No entanto, sei que aqui em Portugal não há histórico de sindicatos e sei também que o povo por si só é meio ordeiro, para não dizer comodista, do tipo que deixa pra depois, acostumados a pegar a senha e aguardar a vez ou seja, percebo que poucos parecem de fato se envolver a fundo nas questões sociais do país, etc e tal.
Pensei que em um dia como o da Greve Geral as pessoas fossem se entregar de corpo e alma, e que a maioria estaria nas ruas protestando, lutando, exigindo mudanças. Percebi então que aqui se reclama demais e fica só nisso mesmo. Nas ruas havia um policiamento tático, ostensivo. Eram policiais por todos os lados, muitos carros e viaturas. É importante ressaltar que não havia ao meu ver necessidade de tanta gente.
Também não havia necessidade de um repórter fotográfico ser agredido por um agente da polícia (PSP). Será essa agressão um “cala a boca”? Será essa uma forma de censura? Digo isso porque a fotógrafa estava a trabalho para AFP News, Agence France-Presse).
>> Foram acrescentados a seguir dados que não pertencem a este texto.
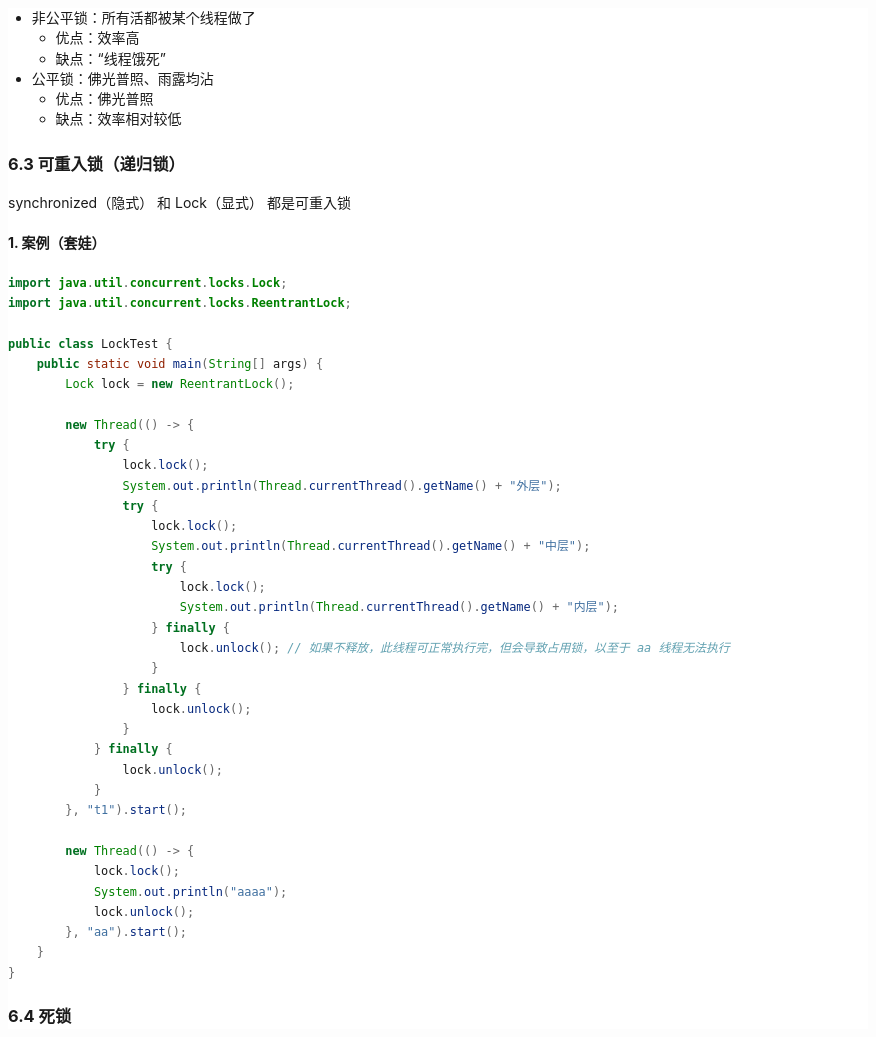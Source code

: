 * 非公平锁：所有活都被某个线程做了
  * 优点：效率高
  * 缺点：“线程饿死”
* 公平锁：佛光普照、雨露均沾
  * 优点：佛光普照
  * 缺点：效率相对较低

### 6.3 可重入锁（递归锁）

synchronized（隐式） 和 Lock（显式） 都是可重入锁

#### 1. 案例（套娃）

```java
import java.util.concurrent.locks.Lock;
import java.util.concurrent.locks.ReentrantLock;

public class LockTest {
    public static void main(String[] args) {
        Lock lock = new ReentrantLock();

        new Thread(() -> {
            try {
                lock.lock();
                System.out.println(Thread.currentThread().getName() + "外层");
                try {
                    lock.lock();
                    System.out.println(Thread.currentThread().getName() + "中层");
                    try {
                        lock.lock();
                        System.out.println(Thread.currentThread().getName() + "内层");
                    } finally {
                        lock.unlock(); // 如果不释放，此线程可正常执行完，但会导致占用锁，以至于 aa 线程无法执行
                    }
                } finally {
                    lock.unlock();
                }
            } finally {
                lock.unlock();
            }
        }, "t1").start();

        new Thread(() -> {
            lock.lock();
            System.out.println("aaaa");
            lock.unlock();
        }, "aa").start();
    }
}
```

### 6.4 死锁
Ainda sobre eles: a polícia deteve uma pessoa e pelo menos três ficaram feridas. Pra mim, de qualquer maneira, foi uma jornada positiva, com participação de alguns trabalhadores, e também de diversos sectores de actividade. Penso que assim o povo vai refletindo e vendo como era Portugal e como está actualmente.
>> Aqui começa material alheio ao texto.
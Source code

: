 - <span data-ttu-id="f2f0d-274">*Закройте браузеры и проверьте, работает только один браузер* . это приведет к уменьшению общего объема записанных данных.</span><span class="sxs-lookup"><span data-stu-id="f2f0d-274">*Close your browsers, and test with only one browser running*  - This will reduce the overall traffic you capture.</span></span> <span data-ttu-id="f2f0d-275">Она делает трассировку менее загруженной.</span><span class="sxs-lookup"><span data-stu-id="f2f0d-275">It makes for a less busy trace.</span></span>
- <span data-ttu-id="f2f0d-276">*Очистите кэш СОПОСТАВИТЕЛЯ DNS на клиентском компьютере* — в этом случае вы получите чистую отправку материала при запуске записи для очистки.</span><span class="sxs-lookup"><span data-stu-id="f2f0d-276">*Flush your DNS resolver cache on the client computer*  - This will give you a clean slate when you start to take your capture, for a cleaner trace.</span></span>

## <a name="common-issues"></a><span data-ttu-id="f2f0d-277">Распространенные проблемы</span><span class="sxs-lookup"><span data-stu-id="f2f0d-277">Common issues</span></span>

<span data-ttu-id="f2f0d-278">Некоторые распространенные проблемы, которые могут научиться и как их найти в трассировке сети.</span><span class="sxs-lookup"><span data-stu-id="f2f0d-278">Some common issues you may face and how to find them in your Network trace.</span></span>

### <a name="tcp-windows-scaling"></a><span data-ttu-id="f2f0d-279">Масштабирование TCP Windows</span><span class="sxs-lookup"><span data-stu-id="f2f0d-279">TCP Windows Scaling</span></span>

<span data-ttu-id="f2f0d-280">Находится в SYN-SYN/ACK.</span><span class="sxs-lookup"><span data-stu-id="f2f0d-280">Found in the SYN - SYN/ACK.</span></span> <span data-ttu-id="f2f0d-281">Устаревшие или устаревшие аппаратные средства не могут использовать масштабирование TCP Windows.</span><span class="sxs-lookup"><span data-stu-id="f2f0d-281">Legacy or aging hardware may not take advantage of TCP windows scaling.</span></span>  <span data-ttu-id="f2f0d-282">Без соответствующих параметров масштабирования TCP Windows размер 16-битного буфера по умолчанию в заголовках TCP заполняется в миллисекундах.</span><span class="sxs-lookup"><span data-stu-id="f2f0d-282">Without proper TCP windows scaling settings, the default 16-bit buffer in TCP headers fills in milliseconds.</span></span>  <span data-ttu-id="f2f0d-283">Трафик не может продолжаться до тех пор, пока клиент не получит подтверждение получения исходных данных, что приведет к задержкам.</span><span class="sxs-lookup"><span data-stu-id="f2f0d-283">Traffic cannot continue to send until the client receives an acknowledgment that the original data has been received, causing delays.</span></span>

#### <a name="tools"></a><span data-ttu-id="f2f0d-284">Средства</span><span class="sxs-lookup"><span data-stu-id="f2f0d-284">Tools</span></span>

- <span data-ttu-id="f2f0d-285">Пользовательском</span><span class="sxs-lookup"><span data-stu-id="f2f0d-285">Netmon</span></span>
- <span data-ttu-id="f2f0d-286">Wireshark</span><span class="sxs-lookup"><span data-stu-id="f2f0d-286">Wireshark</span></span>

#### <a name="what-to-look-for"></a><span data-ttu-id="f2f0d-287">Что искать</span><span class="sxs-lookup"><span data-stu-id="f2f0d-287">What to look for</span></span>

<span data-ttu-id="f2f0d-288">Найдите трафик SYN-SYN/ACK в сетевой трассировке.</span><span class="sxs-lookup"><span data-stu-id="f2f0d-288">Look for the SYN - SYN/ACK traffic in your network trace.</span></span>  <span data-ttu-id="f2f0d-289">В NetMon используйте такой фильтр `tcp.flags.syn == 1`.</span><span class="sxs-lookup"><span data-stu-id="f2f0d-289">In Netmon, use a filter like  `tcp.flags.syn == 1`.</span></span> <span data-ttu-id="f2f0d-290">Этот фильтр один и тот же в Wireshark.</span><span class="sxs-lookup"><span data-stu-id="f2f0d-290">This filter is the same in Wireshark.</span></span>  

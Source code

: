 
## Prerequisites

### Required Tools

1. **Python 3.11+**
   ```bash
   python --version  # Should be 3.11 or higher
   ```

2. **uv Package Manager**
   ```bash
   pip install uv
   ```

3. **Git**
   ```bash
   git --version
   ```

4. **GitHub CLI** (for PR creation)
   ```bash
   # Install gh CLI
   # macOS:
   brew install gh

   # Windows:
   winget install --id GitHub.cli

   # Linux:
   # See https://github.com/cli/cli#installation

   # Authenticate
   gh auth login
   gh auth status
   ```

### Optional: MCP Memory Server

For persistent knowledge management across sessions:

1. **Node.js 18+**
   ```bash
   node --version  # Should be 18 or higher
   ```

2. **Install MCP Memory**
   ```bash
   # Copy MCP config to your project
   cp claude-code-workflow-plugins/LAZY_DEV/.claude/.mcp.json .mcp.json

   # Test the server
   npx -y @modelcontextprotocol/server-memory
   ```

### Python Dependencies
Uma coisa é importante frisar: a disponibilidade de muitos trabalhadores que, independentemente do seu enorme sacrifício, e de, em alguns casos, terem que abdicar de um dia de salário, assumiram que não aceitam esta revisão da lei laboral e demonstraram que estão disponíveis para exigir que esta legislação não avance.
Acredito assim que, por outro lado, eles estão a exigir respostas alternativas aos seus problemas, que neste momento são muitos e não param de se agravar com as políticas económicas que estão em movimento (Izabel Mendonça).
Izabel Mendonça é jornalista
Correspondente do Portal Don Oleari Ponto Com em Lisboa, Portugal.
By Don Oleari




Recebi do Pedro Mendonça – baraocorreamendonca@hotmail.com -
27 abr (2 dias atrás)
Parabens Oleari pela bela, em todos os sentidos, aquisição da competente jornalista Bebel Mendonça aos quadros de correspondente from Portugal. Sempre soube, que esta menina iria longe. Sou Bebel Mendonça, desde criancinha. Acompanho-a desde os tempos da revista Sim e sempre me encanto com sua ousadia, sua perspicácia e presença de espirito na procura da notícia e do fato novo que muitas vezes esta ali, mas nimguem viu. Seu faro de foca ainda vai lhe render muitos prêmios.
Parabens, Oleari. Acredite nesta moça, invista nela pois creio que o jornalismo capixaba ainda vai se orgulhar muito mais desta pequena. Pedro.
Pedro, meu caro, brigadúúúúú…Concordo plenamente com você. E aqui estamos muito felizes de contarmos a Izabel e o Bruno no velho mundo.